## PROBLEM DESCRIPTION
Leave the pictures out, and transcribe the material below exactly from the line with "- Mudamos o" to the line with "[ ] **Production Testing**", both lines included.

++++ DATA TO EXAMINE

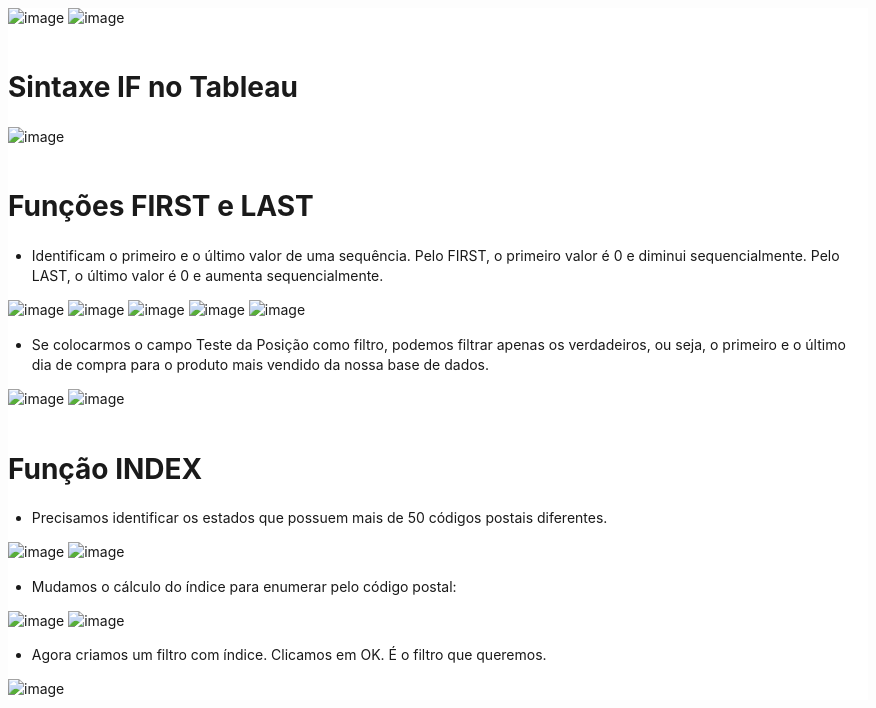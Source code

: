 <img width="161" alt="image" src="https://user-images.githubusercontent.com/81119854/208694526-0b790ff3-7da1-4412-bd6e-521b84e58fc6.png">

<img width="1562" alt="image" src="https://user-images.githubusercontent.com/81119854/208694571-7ca9717e-50c1-4e21-b5a1-77451bb2bcb4.png">

# Sintaxe IF no Tableau

<img width="692" alt="image" src="https://user-images.githubusercontent.com/81119854/208736497-189aab46-eb3a-43f3-8b97-c90ab1360c7e.png">

# Funções FIRST e LAST

- Identificam o primeiro e o último valor de uma sequência. Pelo FIRST, o primeiro valor é 0 e diminui sequencialmente. Pelo LAST, o último valor é 0 e aumenta sequencialmente.

<img width="880" alt="image" src="https://user-images.githubusercontent.com/81119854/208744328-355afb71-1c1f-49bc-a429-086fdd438f82.png">

<img width="859" alt="image" src="https://user-images.githubusercontent.com/81119854/208744382-1c6c6a3f-d09d-4566-92ff-c1b9fe15b5e1.png">

<img width="862" alt="image" src="https://user-images.githubusercontent.com/81119854/208744458-69c0b21c-8ae7-4c65-b876-fa06c6fc5f4a.png">

<img width="581" alt="image" src="https://user-images.githubusercontent.com/81119854/208744992-9fba2809-57ad-4280-a20b-df0bf91831a1.png">

<img width="821" alt="image" src="https://user-images.githubusercontent.com/81119854/208746044-45fd2f91-9566-4d04-9ad0-e6b90b591c54.png">

- Se colocarmos o campo Teste da Posição como filtro, podemos filtrar apenas os verdadeiros, ou seja, o primeiro e o último dia de compra para o produto mais vendido da nossa base de dados. 

<img width="595" alt="image" src="https://user-images.githubusercontent.com/81119854/208747291-b8420b4d-530b-4275-b15e-12d2e214ef57.png">

<img width="1038" alt="image" src="https://user-images.githubusercontent.com/81119854/208747378-efa67a0c-74f1-4682-aab7-14e05c0ad1ed.png">

# Função INDEX

- Precisamos identificar os estados que possuem mais de 50 códigos postais diferentes. 

<img width="882" alt="image" src="https://user-images.githubusercontent.com/81119854/208972000-1274c106-e983-441c-9f8b-9fe9d51c8b51.png">

<img width="739" alt="image" src="https://user-images.githubusercontent.com/81119854/208972102-dd0c8542-6bf0-4199-86f3-598595092aa9.png">

- Mudamos o cálculo do índice para enumerar pelo código postal:

<img width="602" alt="image" src="https://user-images.githubusercontent.com/81119854/208972237-b6c645a7-2344-42b2-92bd-51f857f8bfa7.png">

<img width="520" alt="image" src="https://user-images.githubusercontent.com/81119854/208972281-60800026-68a4-4e65-8515-b4d5780e777d.png">

- Agora criamos um filtro com índice. Clicamos em OK. É o filtro que queremos.

<img width="1054" alt="image" src="https://user-images.githubusercontent.com/81119854/208972604-bdfb26cc-d3f7-4569-9e2d-53e37a38e5b5.png">
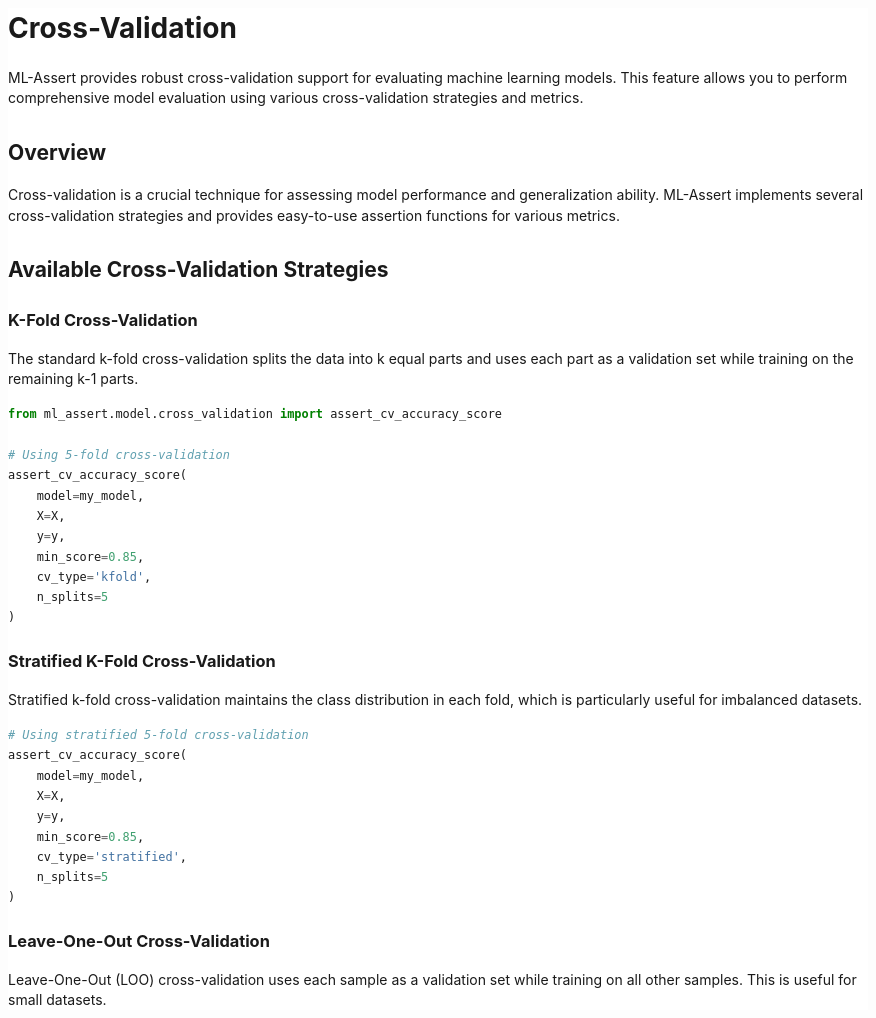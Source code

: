 # Cross-Validation

ML-Assert provides robust cross-validation support for evaluating machine learning models. This feature allows you to perform comprehensive model evaluation using various cross-validation strategies and metrics.

## Overview

Cross-validation is a crucial technique for assessing model performance and generalization ability. ML-Assert implements several cross-validation strategies and provides easy-to-use assertion functions for various metrics.

## Available Cross-Validation Strategies

### K-Fold Cross-Validation
The standard k-fold cross-validation splits the data into k equal parts and uses each part as a validation set while training on the remaining k-1 parts.

```python
from ml_assert.model.cross_validation import assert_cv_accuracy_score

# Using 5-fold cross-validation
assert_cv_accuracy_score(
    model=my_model,
    X=X,
    y=y,
    min_score=0.85,
    cv_type='kfold',
    n_splits=5
)
```

### Stratified K-Fold Cross-Validation
Stratified k-fold cross-validation maintains the class distribution in each fold, which is particularly useful for imbalanced datasets.

```python
# Using stratified 5-fold cross-validation
assert_cv_accuracy_score(
    model=my_model,
    X=X,
    y=y,
    min_score=0.85,
    cv_type='stratified',
    n_splits=5
)
```

### Leave-One-Out Cross-Validation
Leave-One-Out (LOO) cross-validation uses each sample as a validation set while training on all other samples. This is useful for small datasets.
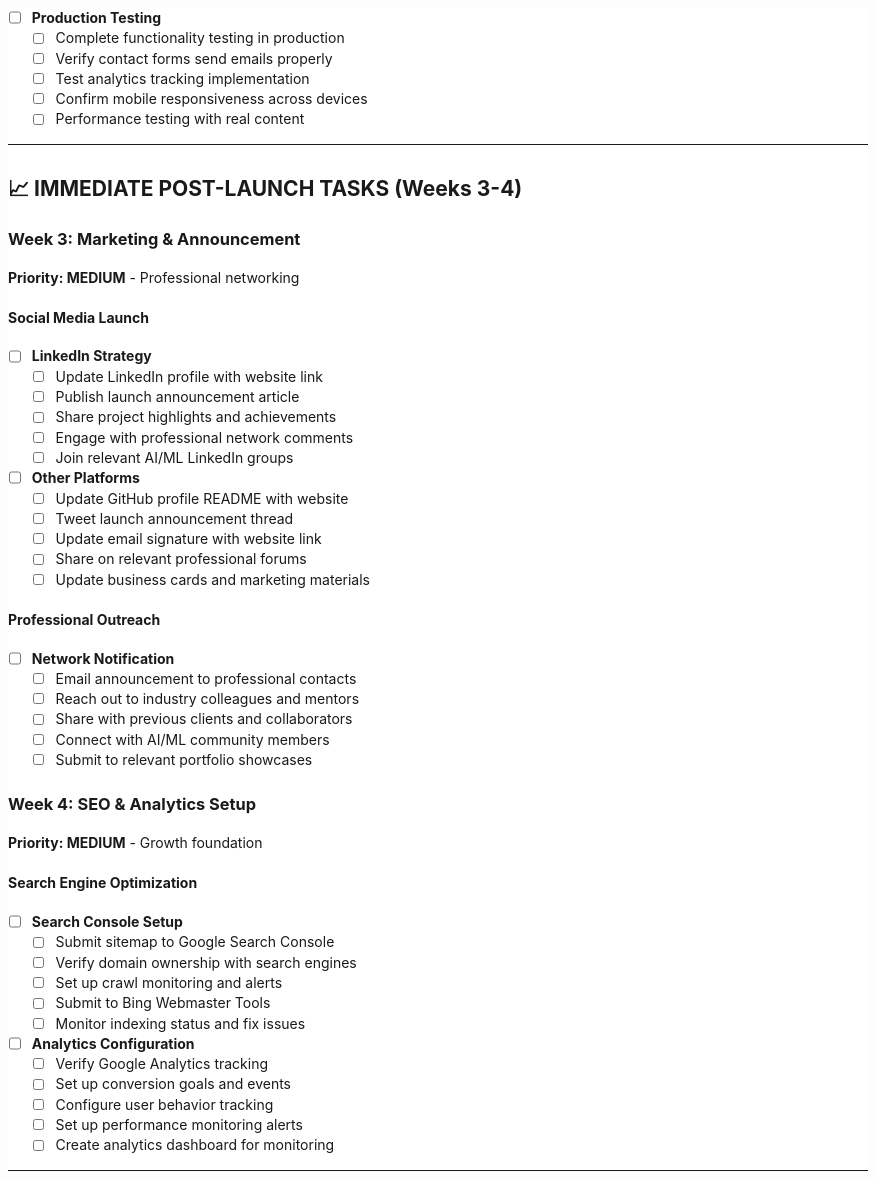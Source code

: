 - [ ] **Production Testing**
  - [ ] Complete functionality testing in production
  - [ ] Verify contact forms send emails properly
  - [ ] Test analytics tracking implementation
  - [ ] Confirm mobile responsiveness across devices
  - [ ] Performance testing with real content

---

## 📈 IMMEDIATE POST-LAUNCH TASKS (Weeks 3-4)

### Week 3: Marketing & Announcement
**Priority: MEDIUM** - Professional networking

#### Social Media Launch
- [ ] **LinkedIn Strategy**
  - [ ] Update LinkedIn profile with website link
  - [ ] Publish launch announcement article
  - [ ] Share project highlights and achievements
  - [ ] Engage with professional network comments
  - [ ] Join relevant AI/ML LinkedIn groups

- [ ] **Other Platforms**
  - [ ] Update GitHub profile README with website
  - [ ] Tweet launch announcement thread
  - [ ] Update email signature with website link
  - [ ] Share on relevant professional forums
  - [ ] Update business cards and marketing materials

#### Professional Outreach
- [ ] **Network Notification**
  - [ ] Email announcement to professional contacts
  - [ ] Reach out to industry colleagues and mentors
  - [ ] Share with previous clients and collaborators
  - [ ] Connect with AI/ML community members
  - [ ] Submit to relevant portfolio showcases

### Week 4: SEO & Analytics Setup
**Priority: MEDIUM** - Growth foundation

#### Search Engine Optimization
- [ ] **Search Console Setup**
  - [ ] Submit sitemap to Google Search Console
  - [ ] Verify domain ownership with search engines
  - [ ] Set up crawl monitoring and alerts
  - [ ] Submit to Bing Webmaster Tools
  - [ ] Monitor indexing status and fix issues

- [ ] **Analytics Configuration**
  - [ ] Verify Google Analytics tracking
  - [ ] Set up conversion goals and events
  - [ ] Configure user behavior tracking
  - [ ] Set up performance monitoring alerts
  - [ ] Create analytics dashboard for monitoring

---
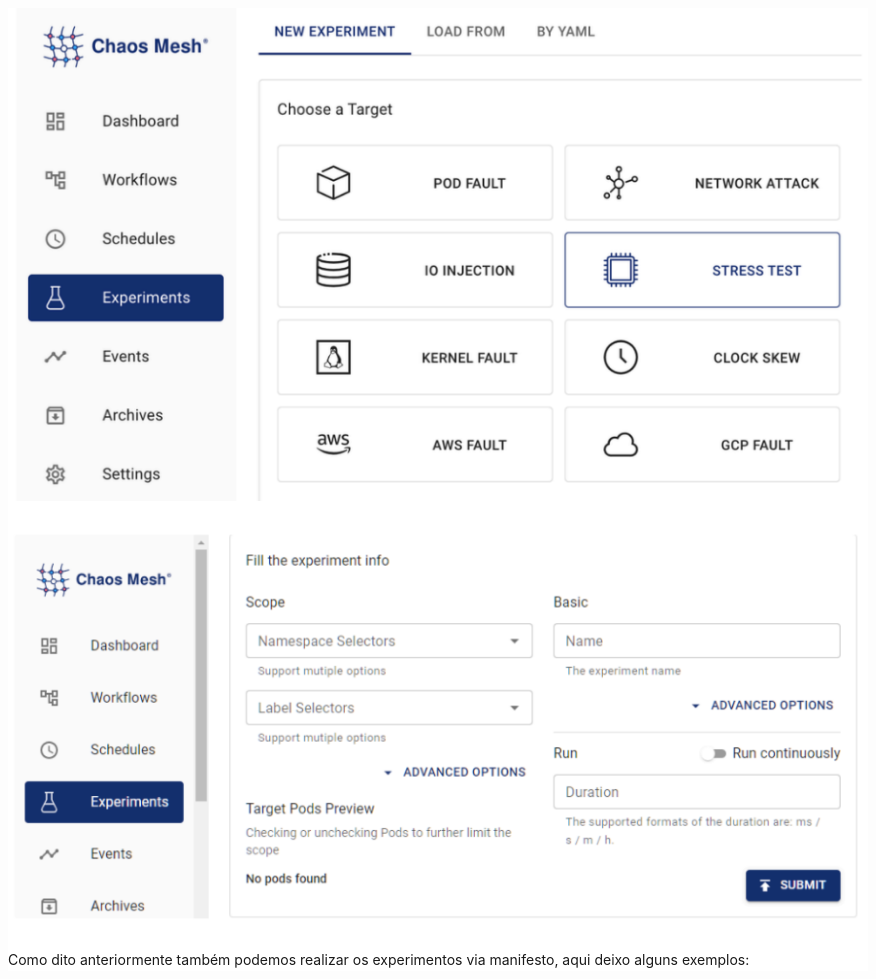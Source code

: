 ![Criando experimento](img_1.png "Criando experimento")

![Criando experimento](img_2.png "Criando experimento")

Como dito anteriormente também podemos realizar os experimentos via manifesto, aqui deixo alguns exemplos:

++++++++

## TASK SOLUTION
- Mudamos o cálculo do índice para enumerar pelo código postal:

<img width="602" alt="image" src="https://user-images.githubusercontent.com/81119854/208972237-b6c645a7-2344-42b2-92bd-51f857f8bfa7.png">

<img width="520" alt="image" src="https://user-images.githubusercontent.com/81119854/208972281-60800026-68a4-4e65-8515-b4d5780e777d.png">

- Agora criamos um filtro com índice. Clicamos em OK. É o filtro que queremos.

<img width="1054" alt="image" src="https://user-images.githubusercontent.com/81119854/208972604-bdfb26cc-d3f7-4569-9e2d-53e37a38e5b5.png">
Source code

: # Cross-Validation

ML-Assert provides robust cross-validation support for evaluating machine learning models. This feature allows you to perform comprehensive model evaluation using various cross-validation strategies and metrics.

## Overview

Cross-validation is a crucial technique for assessing model performance and generalization ability. ML-Assert implements several cross-validation strategies and provides easy-to-use assertion functions for various metrics.

## Available Cross-Validation Strategies

### K-Fold Cross-Validation
The standard k-fold cross-validation splits the data into k equal parts and uses each part as a validation set while training on the remaining k-1 parts.

```python
from ml_assert.model.cross_validation import assert_cv_accuracy_score

# Using 5-fold cross-validation
assert_cv_accuracy_score(
    model=my_model,
    X=X,
    y=y,
    min_score=0.85,
    cv_type='kfold',
    n_splits=5
)
```

### Stratified K-Fold Cross-Validation
Stratified k-fold cross-validation maintains the class distribution in each fold, which is particularly useful for imbalanced datasets.

```python
# Using stratified 5-fold cross-validation
assert_cv_accuracy_score(
    model=my_model,
    X=X,
    y=y,
    min_score=0.85,
    cv_type='stratified',
    n_splits=5
)
```

### Leave-One-Out Cross-Validation
Leave-One-Out (LOO) cross-validation uses each sample as a validation set while training on all other samples. This is useful for small datasets.
Source code

: - [ ] **Production Testing**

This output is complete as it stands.